С той поры время от времени в городской газете стали появляться ее небольшие заметки и репортажи. В основном о людях техники. Встречи с ними расширили кругозор Юны, ей стало интереснее жить. Появились новые знакомые в редакции, в журналистских кругах. Через некоторое время Юна поняла, что и Корнеев с интересом приглядывается к ней, продолжая, впрочем, подсмеиваться над ее «творческими потугами».

Когда было напечатано ее первое интервью, она тут же поехала к Рождественской.

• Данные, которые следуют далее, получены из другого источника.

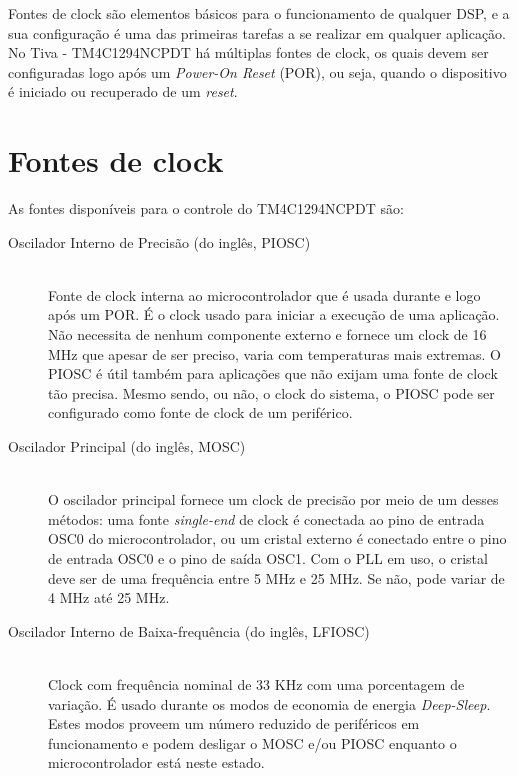 Fontes de clock são elementos básicos para o funcionamento de qualquer DSP, e a sua configuração é uma das primeiras tarefas a se realizar em qualquer aplicação. No Tiva - TM4C1294NCPDT há múltiplas fontes de clock, os quais devem ser configuradas logo após um \emph{Power-On Reset} (POR), ou seja, quando o dispositivo é iniciado ou recuperado de um \emph{reset}.

\section{Fontes de clock}
As fontes disponíveis para o controle do TM4C1294NCPDT são:

\begin{description}
	\item [Oscilador Interno de Precisão (do inglês, PIOSC)]\hfill \\
	Fonte de clock interna ao microcontrolador que é usada durante e logo após um POR. É o clock usado para iniciar a execução de uma aplicação. Não necessita de nenhum componente externo e fornece um clock de 16 MHz que apesar de ser preciso, varia com temperaturas mais extremas. O PIOSC é útil também para aplicações que não exijam uma fonte de clock tão precisa. Mesmo sendo, ou não, o clock do sistema, o PIOSC pode ser configurado como fonte de clock de um periférico.
	
	\item [Oscilador Principal (do inglês, MOSC)]\hfill \\
	O oscilador principal fornece um clock de precisão por meio de um desses métodos: uma fonte \emph{single-end} de clock é conectada ao pino de entrada OSC0 do microcontrolador, ou um cristal externo é conectado entre o pino de entrada OSC0 e o pino de saída OSC1. Com o PLL em uso, o cristal deve ser de uma frequência entre 5 MHz e 25 MHz. Se não, pode variar de 4 MHz até 25 MHz.
	
	\item [Oscilador Interno de Baixa-frequência (do inglês, LFIOSC)]\hfill \\
	Clock com frequência nominal de 33 KHz com uma porcentagem de variação. É usado durante os modos de economia de energia \emph{Deep-Sleep}. Estes modos proveem um número reduzido de periféricos em funcionamento e podem desligar o MOSC e/ou PIOSC enquanto o microcontrolador está neste estado.
	

\end{description}
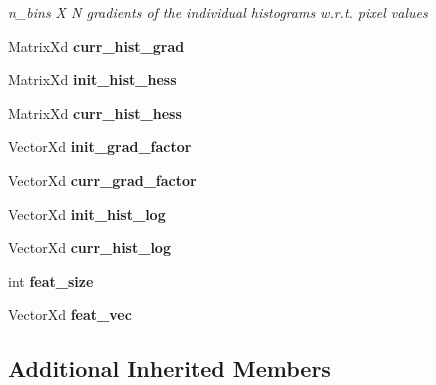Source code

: \begin{DoxyCompactItemize}
\begin{DoxyCompactList}\small\item\em n\-\_\-bins X N gradients of the individual histograms w.\-r.\-t. pixel values \end{DoxyCompactList}\item 
\hypertarget{classKLD_a91532b248ec97d51fba9e12da77da587}{Matrix\-Xd {\bfseries curr\-\_\-hist\-\_\-grad}}\label{classKLD_a91532b248ec97d51fba9e12da77da587}

\item 
\hypertarget{classKLD_a39902f8002bfde64ce618ce63dcb87d9}{Matrix\-Xd {\bfseries init\-\_\-hist\-\_\-hess}}\label{classKLD_a39902f8002bfde64ce618ce63dcb87d9}

\item 
\hypertarget{classKLD_ab2bfa3d2f5b20ed0e61ac66322b9f7fc}{Matrix\-Xd {\bfseries curr\-\_\-hist\-\_\-hess}}\label{classKLD_ab2bfa3d2f5b20ed0e61ac66322b9f7fc}

\item 
\hypertarget{classKLD_a4635f1ff5cb739cb687ca4ebd404dc6c}{Vector\-Xd {\bfseries init\-\_\-grad\-\_\-factor}}\label{classKLD_a4635f1ff5cb739cb687ca4ebd404dc6c}

\item 
\hypertarget{classKLD_ae464ff1e1bc97020b1c48f68d6572ac8}{Vector\-Xd {\bfseries curr\-\_\-grad\-\_\-factor}}\label{classKLD_ae464ff1e1bc97020b1c48f68d6572ac8}

\item 
\hypertarget{classKLD_ae5f76cdc448fd689b6a3b8203a9c5513}{Vector\-Xd {\bfseries init\-\_\-hist\-\_\-log}}\label{classKLD_ae5f76cdc448fd689b6a3b8203a9c5513}

\item 
\hypertarget{classKLD_a3e641a379b707e0bd10f7b76a5bd1ae6}{Vector\-Xd {\bfseries curr\-\_\-hist\-\_\-log}}\label{classKLD_a3e641a379b707e0bd10f7b76a5bd1ae6}

\item 
\hypertarget{classKLD_a2f64e376047799b0bc7838b3ef895278}{int {\bfseries feat\-\_\-size}}\label{classKLD_a2f64e376047799b0bc7838b3ef895278}

\item 
\hypertarget{classKLD_a58387f23acf88b35444a69399e8723fd}{Vector\-Xd {\bfseries feat\-\_\-vec}}\label{classKLD_a58387f23acf88b35444a69399e8723fd}

\end{DoxyCompactItemize}
\subsection*{Additional Inherited Members}


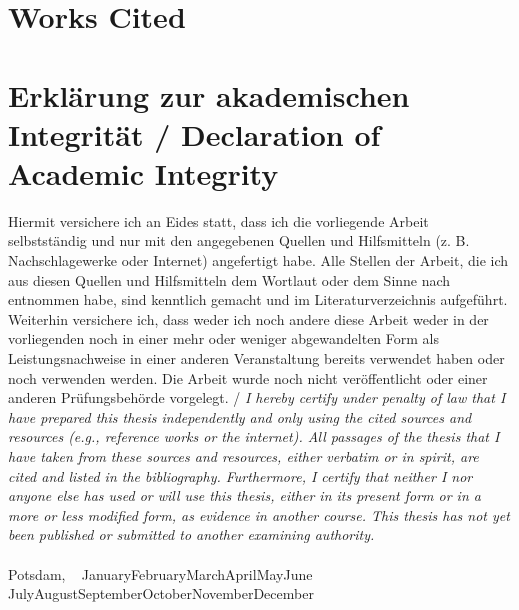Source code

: \documentclass[12pt,a4paper]{article}
\newcommand{\MonthName}{%
  \ifcase\month
  \or January\or February\or March\or April\or May\or June%
  \or July\or August\or September\or October\or November\or December%
  \fi
}
\newcommand{\DateDDMonthYYYY}{\number\day~\MonthName~\number\year}
\begin{document}
\clearpage
\section*{Works Cited}
\printbibliography


\clearpage
\section*{Erklärung zur akademischen Integrität / Declaration of Academic Integrity}
Hiermit versichere ich an Eides statt, dass ich die vorliegende Arbeit selbstständig und nur mit den angegebenen Quellen und Hilfsmitteln (z. B. Nachschlagewerke oder Internet) angefertigt habe. Alle Stellen der Arbeit, die ich aus diesen Quellen und Hilfsmitteln dem Wortlaut oder dem Sinne nach entnommen habe, sind kenntlich gemacht und im Literaturverzeichnis aufgeführt. Weiterhin versichere ich, dass weder ich noch andere diese Arbeit weder in der vorliegenden noch in einer mehr oder weniger abgewandelten Form als Leistungsnachweise in einer anderen Veranstaltung bereits verwendet haben oder noch verwenden werden. Die Arbeit wurde noch nicht veröffentlicht oder einer anderen Prüfungsbehörde vorgelegt. / \emph{I hereby certify under penalty of law that I have prepared this thesis independently and only using the cited sources and resources (e.g., reference works or the internet). All passages of the thesis that I have taken from these sources and resources, either verbatim or in spirit, are cited and listed in the bibliography. Furthermore, I certify that neither I nor anyone else has used or will use this thesis, either in its present form or in a more or less modified form, as evidence in another course. This thesis has not yet been published or submitted to another examining authority.} \\
\\
Potsdam, \DateDDMonthYYYY
\end{document}
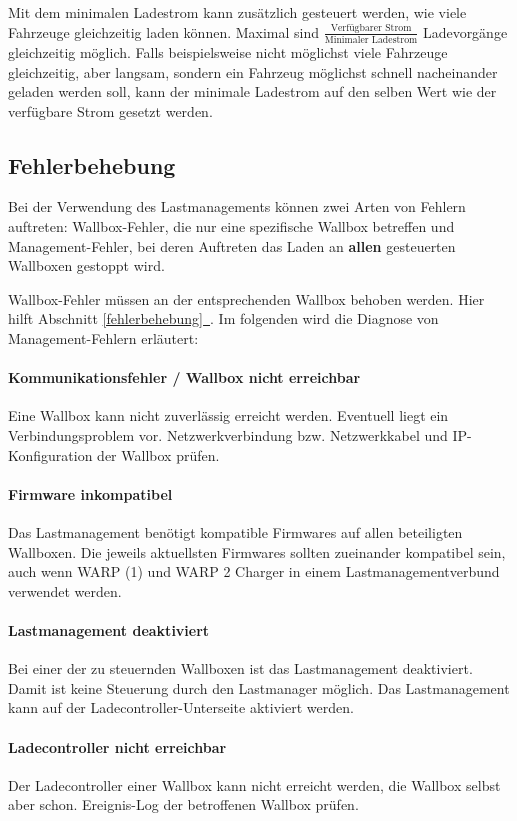\documentclass[a4paper,10pt]{article}
\newcommand*{\fullref}[1]{\hyperref[{#1}]{\ref*{#1}~\nameref*{#1}}}
\begin{document}
\begin{multicols*}{2}
	Mit dem minimalen Ladestrom kann zusätzlich gesteuert werden, wie viele Fahrzeuge gleichzeitig laden können.
	Maximal sind $\frac{\text{Verfügbarer Strom}}{\text{Minimaler Ladestrom}}$ Ladevorgänge gleichzeitig möglich. Falls beispielsweise nicht möglichst viele
	Fahrzeuge gleichzeitig, aber langsam, sondern ein Fahrzeug möglichst schnell nacheinander geladen werden soll, kann der minimale Ladestrom auf den selben Wert
	wie der verfügbare Strom gesetzt werden.

	\subsection{Fehlerbehebung}
	Bei der Verwendung des Lastmanagements können zwei Arten von Fehlern auftreten: Wallbox-Fehler, die nur eine spezifische Wallbox betreffen und Management-Fehler,
	bei deren Auftreten das Laden an \textbf{allen} gesteuerten Wallboxen gestoppt wird.

	Wallbox-Fehler müssen an der entsprechenden Wallbox behoben werden. Hier hilft Abschnitt \fullref{fehlerbehebung}. Im folgenden wird die Diagnose von Management-Fehlern erläutert:

	\paragraph{Kommunikationsfehler / Wallbox nicht erreichbar}
	Eine Wallbox kann nicht zuverlässig erreicht werden. Eventuell liegt ein Verbindungsproblem vor. Netzwerkverbindung bzw. Netzwerkkabel und IP-Konfiguration der Wallbox prüfen.

	\paragraph{Firmware inkompatibel}
	Das Lastmanagement benötigt kompatible Firmwares auf allen beteiligten Wallboxen. Die jeweils aktuellsten Firmwares sollten zueinander kompatibel sein,
	auch wenn WARP (1) und WARP 2 Charger in einem Lastmanagementverbund verwendet werden.

	\paragraph{Lastmanagement deaktiviert}
	Bei einer der zu steuernden Wallboxen ist das Lastmanagement deaktiviert. Damit ist keine Steuerung durch den Lastmanager möglich. Das Lastmanagement kann auf der Ladecontroller-Unterseite aktiviert werden.

	\paragraph{Ladecontroller nicht erreichbar}
	Der Ladecontroller einer Wallbox kann nicht erreicht werden, die Wallbox selbst aber schon. Ereignis-Log der betroffenen Wallbox prüfen.


\end{multicols*}
\end{document}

Ведь на маленькой «четвертушке» напечатана фамилия — «Ю. Ребкова». Рождественская очень обрадовалась, засуетилась — то переставляла зачем-то с места на место старую, потускневшую от времени хрустальную вазу, в которой не было цветов, то принималась разглаживать скатерть. Потом, спохватившись, предложила Юне поесть.

— Такой успех! — говорила она по привычке, вскидывая вверх руки. — Прасковья Яковлевна может спать спокойно! «Девка не пропала». А главное мама твоя — Фрося. Может, повезет. Начнешь печататься, деньги будут, надгробие поставишь. А то с «этим» твоим далеко не продвинешься. Бог даст и от него отлипнешь.